A newly disclosed Linux kernel local privilege escalation vulnerability, reported by Theori/Xint, can allow any unprivileged local user to obtain root privileges using a 732-byte Python script. The exploit works reliably on the first attempt, does not depend on a race condition, and does not require adaptation to a specific kernel build. Although the vulnerability has a CVSS score of 7.8 (High), its real-world impact can be effectively critical in shared-kernel and multi-tenant environments.
The bug
The issue stems from a logic flaw in the kernel’s algif_aead component, introduced in Linux kernel 4.14 in July 2017. The vulnerable path is reachable through AF_ALG and splice() and enables a deterministic 4-byte write into the page cache of any readable file, including setuid binaries.
- The exploit does not rely on a race condition, does not require kernel-specific offsets, and works on the first attempt.
- The file on disk remains unchanged, meaning traditional file-integrity monitoring tools are unlikely to detect the modification.
- Because the page cache is shared at the host level, this vulnerability can become a basis for container escape on Kubernetes nodes from any pod where processes are able to create AF_ALG sockets.
Who is affected
The vulnerability affects Linux kernels starting from version 4.14 up to the patched versions. Theori confirmed root privilege escalation on Ubuntu 24.04 LTS, Amazon Linux 2023, RHEL 10.1, and SUSE 16. The same exploit also works without modification on Debian, Fedora, Rocky, Alma, Oracle, and Arch. The issue is fixed in kernel versions 6.18.22, 6.19.12, and 7.0.
What to do
At the time of disclosure, most Linux distributions had not yet shipped patched kernels. Mitigation should be applied first, followed by kernel updates as soon as they become available.
1. Disable algif_aead on every host:
echo "install algif_aead /bin/false" > /etc/modprobe.d/disable-algif.conf rmmod algif_aead 2>/dev/null || true
This mitigation is safe to apply. It does not affect dm-crypt, kTLS, IPsec, OpenSSL, SSH, or kernel keyring cryptography. The impact is limited to applications that explicitly use the OpenSSL afalg engine.

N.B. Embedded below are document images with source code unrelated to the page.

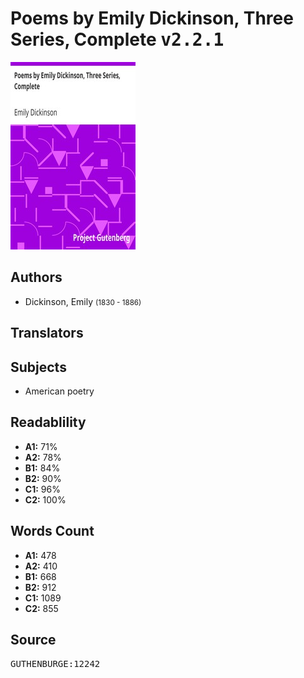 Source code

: # Poems by Emily Dickinson, Three Series, Complete <kbd>v2.2.1</kbd>

![](./cover.medium.jpg "")

## Authors


 - Dickinson, Emily <small>(1830 - 1886)</small>

## Translators



## Subjects


 - American poetry

## Readablility


 - **A1:** 71%
 - **A2:** 78%
 - **B1:** 84%
 - **B2:** 90%
 - **C1:** 96%
 - **C2:** 100%

## Words Count


 - **A1:** 478
 - **A2:** 410
 - **B1:** 668
 - **B2:** 912
 - **C1:** 1089
 - **C2:** 855

## Source


<kbd>GUTHENBURGE:12242</kbd>
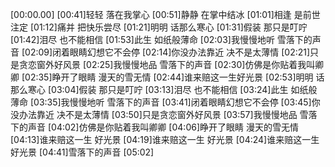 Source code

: [00:00.00]
[00:41]轻轻 落在我掌心
[00:51]静静 在掌中结冰
[01:01]相逢 是前世注定
[01:12]痛并 把快乐尝尽
[01:21]明明 话那么寒心
[01:31]假装 那只是叮咛
[01:42]泪尽 也不能相信
[01:53]此生 如纸般薄命
[02:03]我慢慢地听 雪落下的声音
[02:09]闭着眼睛幻想它不会停
[02:14]你没办法靠近 决不是太薄情
[02:21]只是贪恋窗外好风景
[02:25]我慢慢地品 雪落下的声音
[02:30]仿佛是你贴着我叫卿卿
[02:35]睁开了眼睛 漫天的雪无情
[02:44]谁来赔这一生好光景
[02:53]明明 话那么寒心
[03:04]假装 那只是叮咛
[03:13]泪尽 也不能相信
[03:24]此生 如纸般薄命
[03:35]我慢慢地听 雪落下的声音
[03:41]闭着眼睛幻想它不会停
[03:45]你没办法靠近 决不是太薄情
[03:50]只是贪恋窗外好风景
[03:57]我慢慢地品 雪落下的声音
[04:02]仿佛是你贴着我叫卿卿
[04:06]睁开了眼睛 漫天的雪无情
[04:13]谁来赔这一生 好光景
[04:19]谁来赔这一生 好光景
[04:24]谁来赔这一生 好光景
[04:41]雪落下的声音
[05:02]
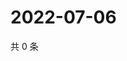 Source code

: # 2022-07-06

共 0 条

<!-- BEGIN WEIBO -->
<!-- 最后更新时间 Wed Jul 06 2022 20:33:44 GMT+0800 (China Standard Time) -->

<!-- END WEIBO -->
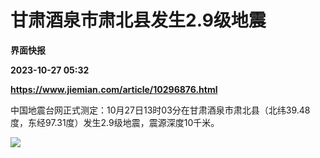 # 甘肃酒泉市肃北县发生2.9级地震
**界面快报**

**2023-10-27 05:32**

**https://www.jiemian.com/article/10296876.html**

中国地震台网正式测定：10月27日13时03分在甘肃酒泉市肃北县（北纬39.48度，东经97.31度）发生2.9级地震，震源深度10千米。

![](https://img3.jiemian.com/101/original/20231027/1698384295353512_a700xH.jpg) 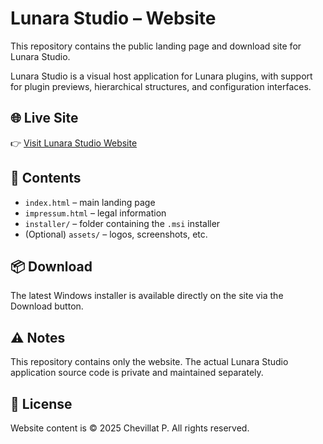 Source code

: # Lunara Studio – Website

This repository contains the public landing page and download site for Lunara Studio.

Lunara Studio is a visual host application for Lunara plugins, with support for plugin previews, hierarchical structures, and configuration interfaces.

## 🌐 Live Site
👉 [Visit Lunara Studio Website](https://chevp.github.io/lunara-studio-site/)

## 📁 Contents

- `index.html` – main landing page  
- `impressum.html` – legal information  
- `installer/` – folder containing the `.msi` installer  
- (Optional) `assets/` – logos, screenshots, etc.

## 📦 Download
The latest Windows installer is available directly on the site via the Download button.

## ⚠️ Notes
This repository contains only the website.
The actual Lunara Studio application source code is private and maintained separately.

## 📄 License
Website content is © 2025 Chevillat P. All rights reserved.

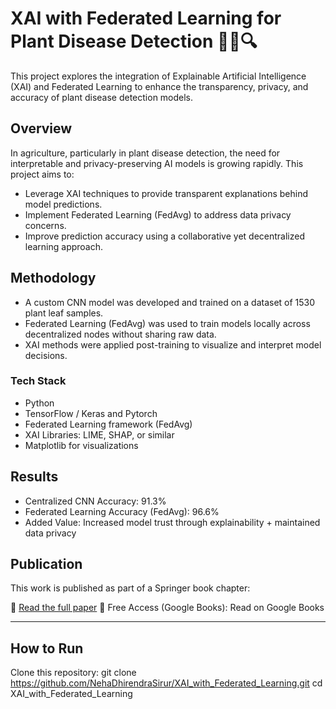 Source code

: # XAI with Federated Learning for Plant Disease Detection 🌿🤖🔍

This project explores the integration of Explainable Artificial Intelligence (XAI) and Federated Learning to enhance the transparency, privacy, and accuracy of plant disease detection models.

## Overview

In agriculture, particularly in plant disease detection, the need for interpretable and privacy-preserving AI models is growing rapidly. 
This project aims to:

- Leverage XAI techniques to provide transparent explanations behind model predictions.
- Implement Federated Learning (FedAvg) to address data privacy concerns.
- Improve prediction accuracy using a collaborative yet decentralized learning approach.

## Methodology

- A custom CNN model was developed and trained on a dataset of 1530 plant leaf samples.
- Federated Learning (FedAvg) was used to train models locally across decentralized nodes without sharing raw data.
- XAI methods were applied post-training to visualize and interpret model decisions.

### Tech Stack

- Python
- TensorFlow / Keras and Pytorch
- Federated Learning framework (FedAvg)
- XAI Libraries: LIME, SHAP, or similar
- Matplotlib for visualizations

## Results

- Centralized CNN Accuracy: 91.3%
- Federated Learning Accuracy (FedAvg): 96.6%
- Added Value: Increased model trust through explainability + maintained data privacy

##  Publication

This work is published as part of a Springer book chapter:

📘 [Read the full paper](https://link.springer.com/chapter/10.1007/978-981-96-2179-8_7)
📖 Free Access (Google Books): Read on Google Books

---

## How to Run

Clone this repository:
   git clone https://github.com/NehaDhirendraSirur/XAI_with_Federated_Learning.git
   cd XAI_with_Federated_Learning
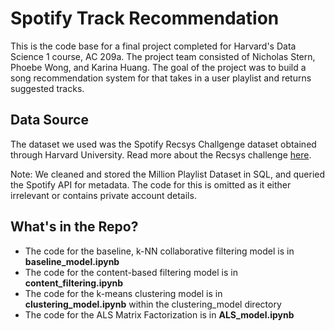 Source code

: # Spotify Track Recommendation

This is the code base for a final project completed for Harvard's Data Science 1 course, AC 209a. 
The project team consisted of Nicholas Stern, Phoebe Wong, and Karina Huang. 
The goal of the project was to build a song recommendation system for that takes in a user playlist and returns suggested tracks.

## Data Source
The dataset we used was the Spotify Recsys Challgenge dataset obtained through Harvard University. 
Read more about the Recsys challenge <a href=https://recsys-challenge.spotify.com/>here</a>.

Note: We cleaned and stored the Million Playlist Dataset in SQL, and queried the Spotify API for metadata. 
The code for this is omitted as it either irrelevant or contains private account details.

## What's in the Repo?
* The code for the baseline, k-NN collaborative filtering model is in **baseline_model.ipynb**
* The code for the content-based filtering model is in **content_filtering.ipynb**
* The code for the k-means clustering model is in **clustering_model.ipynb** within the clustering_model directory
* The code for the ALS Matrix Factorization is in **ALS_model.ipynb**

2. Block AF_ALG through seccomp for untrusted workloads, including Kubernetes pods, CI runners, and agent sandboxes.
3. Patch the kernel as soon as the relevant distribution provides the fix, then reboot the system.
4. Recommended prioritization: multi-tenant Kubernetes nodes first, followed by CI runners, production servers, and workstations.
For cloud-native teams
Kernel CVEs are not reflected in image SBOMs, so detection and exposure assessment should happen at the node level. Workloads running with hardware virtualization, such as Firecracker for Lambda or Fargate, or with kernel reimplementations such as gVisor or V8 isolates, are not exposed to the host kernel’s AF_ALG path.